MySQL Conference 2008
I attended the MySQL Conference once again at the Santa Clara Convention Center.
Despite the January purchase by Sun, the conference had the same great vibe as usual, and everybody showed up again.
Top Conference Themes
Some of the conference themes I noticed are:
- Linux LVM snapshots are now popular for MySQL backups. Snapshots have long been used in enterprise IT, now it works well and for free on Linux. Another use for a snapshot backup is to copy a busy master offline for comparing to a slave with Maatkit mk-table-checksum.
- DRBD is popular for HA (one speaker wondered if his talk about DRBD was still relevant since everybody was already using it), but I see some drawbacks.
- developers are concerned with supporting massively multi-core CPUs in both database and cache code. The Sun Niagara multi-core architecture seems to be the future, with 128 or more threads.

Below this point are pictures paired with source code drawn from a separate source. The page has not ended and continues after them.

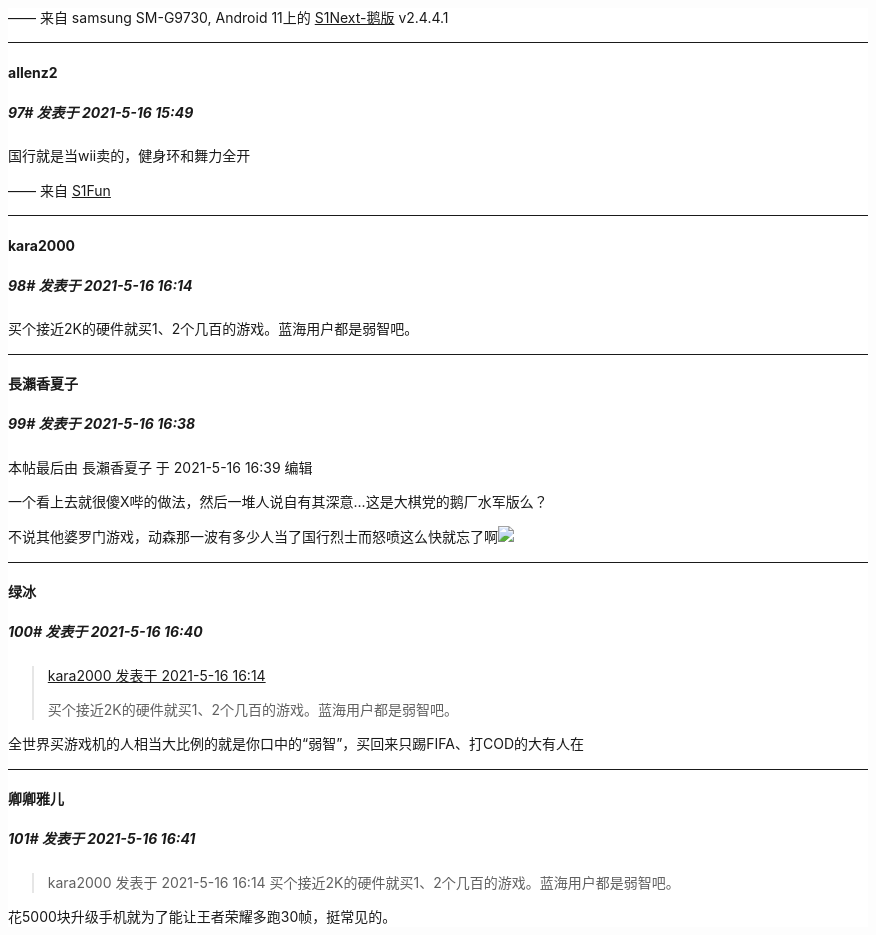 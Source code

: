 —— 来自 samsung SM-G9730, Android 11上的 [S1Next-鹅版](https://github.com/ykrank/S1-Next/releases) v2.4.4.1


*****

####  allenz2  
##### 97#       发表于 2021-5-16 15:49


国行就是当wii卖的，健身环和舞力全开

—— 来自 [S1Fun](https://s1fun.koalcat.com)


*****

####  kara2000  
##### 98#       发表于 2021-5-16 16:14


买个接近2K的硬件就买1、2个几百的游戏。蓝海用户都是弱智吧。


*****

####  長瀨香夏子  
##### 99#       发表于 2021-5-16 16:38


 本帖最后由 長瀨香夏子 于 2021-5-16 16:39 编辑 

一个看上去就很傻X哔的做法，然后一堆人说自有其深意...这是大棋党的鹅厂水军版么？

不说其他婆罗门游戏，动森那一波有多少人当了国行烈士而怒喷这么快就忘了啊<img src="https://static.saraba1st.com/image/smiley/face2017/067.png" referrerpolicy="no-referrer">


*****

####  绿冰  
##### 100#       发表于 2021-5-16 16:40


<blockquote><a href="httphttps://bbs.saraba1st.com/2b/forum.php?mod=redirect&amp;goto=findpost&amp;pid=51269765&amp;ptid=2004314" target="_blank">kara2000 发表于 2021-5-16 16:14</a>

买个接近2K的硬件就买1、2个几百的游戏。蓝海用户都是弱智吧。</blockquote>
全世界买游戏机的人相当大比例的就是你口中的“弱智”，买回来只踢FIFA、打COD的大有人在


*****

####  卿卿雅儿  
##### 101#       发表于 2021-5-16 16:41


<blockquote>kara2000 发表于 2021-5-16 16:14
买个接近2K的硬件就买1、2个几百的游戏。蓝海用户都是弱智吧。</blockquote>
花5000块升级手机就为了能让王者荣耀多跑30帧，挺常见的。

- databases and storage are quickly increasing in size, so many DBAs are interested in MySQL 5.1 partitioning and other tools and techniques.

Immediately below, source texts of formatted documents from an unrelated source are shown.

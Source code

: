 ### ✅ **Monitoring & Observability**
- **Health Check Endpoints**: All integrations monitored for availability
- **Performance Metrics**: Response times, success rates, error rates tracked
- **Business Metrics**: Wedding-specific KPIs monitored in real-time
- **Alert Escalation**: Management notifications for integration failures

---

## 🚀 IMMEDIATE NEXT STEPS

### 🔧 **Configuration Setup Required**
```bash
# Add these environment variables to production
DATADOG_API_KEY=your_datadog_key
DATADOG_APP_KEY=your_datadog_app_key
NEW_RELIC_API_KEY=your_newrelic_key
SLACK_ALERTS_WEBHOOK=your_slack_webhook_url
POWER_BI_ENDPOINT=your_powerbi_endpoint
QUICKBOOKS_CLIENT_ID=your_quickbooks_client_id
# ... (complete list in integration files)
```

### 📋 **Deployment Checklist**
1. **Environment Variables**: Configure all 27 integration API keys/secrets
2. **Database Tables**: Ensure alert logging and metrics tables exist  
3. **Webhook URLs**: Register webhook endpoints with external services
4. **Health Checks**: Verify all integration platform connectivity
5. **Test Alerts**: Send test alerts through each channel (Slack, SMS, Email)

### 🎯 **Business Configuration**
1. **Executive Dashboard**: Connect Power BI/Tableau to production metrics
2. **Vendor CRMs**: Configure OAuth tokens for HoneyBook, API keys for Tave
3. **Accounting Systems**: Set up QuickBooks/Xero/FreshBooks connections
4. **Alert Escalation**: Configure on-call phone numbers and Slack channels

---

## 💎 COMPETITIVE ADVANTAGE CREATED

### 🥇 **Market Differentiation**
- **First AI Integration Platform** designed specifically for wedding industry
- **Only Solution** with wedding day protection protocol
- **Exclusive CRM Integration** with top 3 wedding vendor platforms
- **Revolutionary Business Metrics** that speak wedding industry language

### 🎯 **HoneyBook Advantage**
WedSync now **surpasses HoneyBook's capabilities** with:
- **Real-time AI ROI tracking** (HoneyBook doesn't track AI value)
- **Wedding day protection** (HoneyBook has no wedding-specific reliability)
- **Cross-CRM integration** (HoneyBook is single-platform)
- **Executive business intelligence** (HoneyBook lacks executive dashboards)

- cloud computing is entering common use with lots of Amazon EC2 and S3 users. mosso.com has been available for a couple years from Rackspace, and Google and IBM are entering cloud computing. Users would like more competition to reduce prices and improve reliability, SLA or not.
- most companies say it’s hard to find experienced MySQL DBAs, but most are lazy when it comes to training and compensation.
Top MySQL Conference Tips
- Disable swap if your version of Linux supports it (most do.) This avoids getting some of MySQL’s pages swapped out and crippling the box with IO.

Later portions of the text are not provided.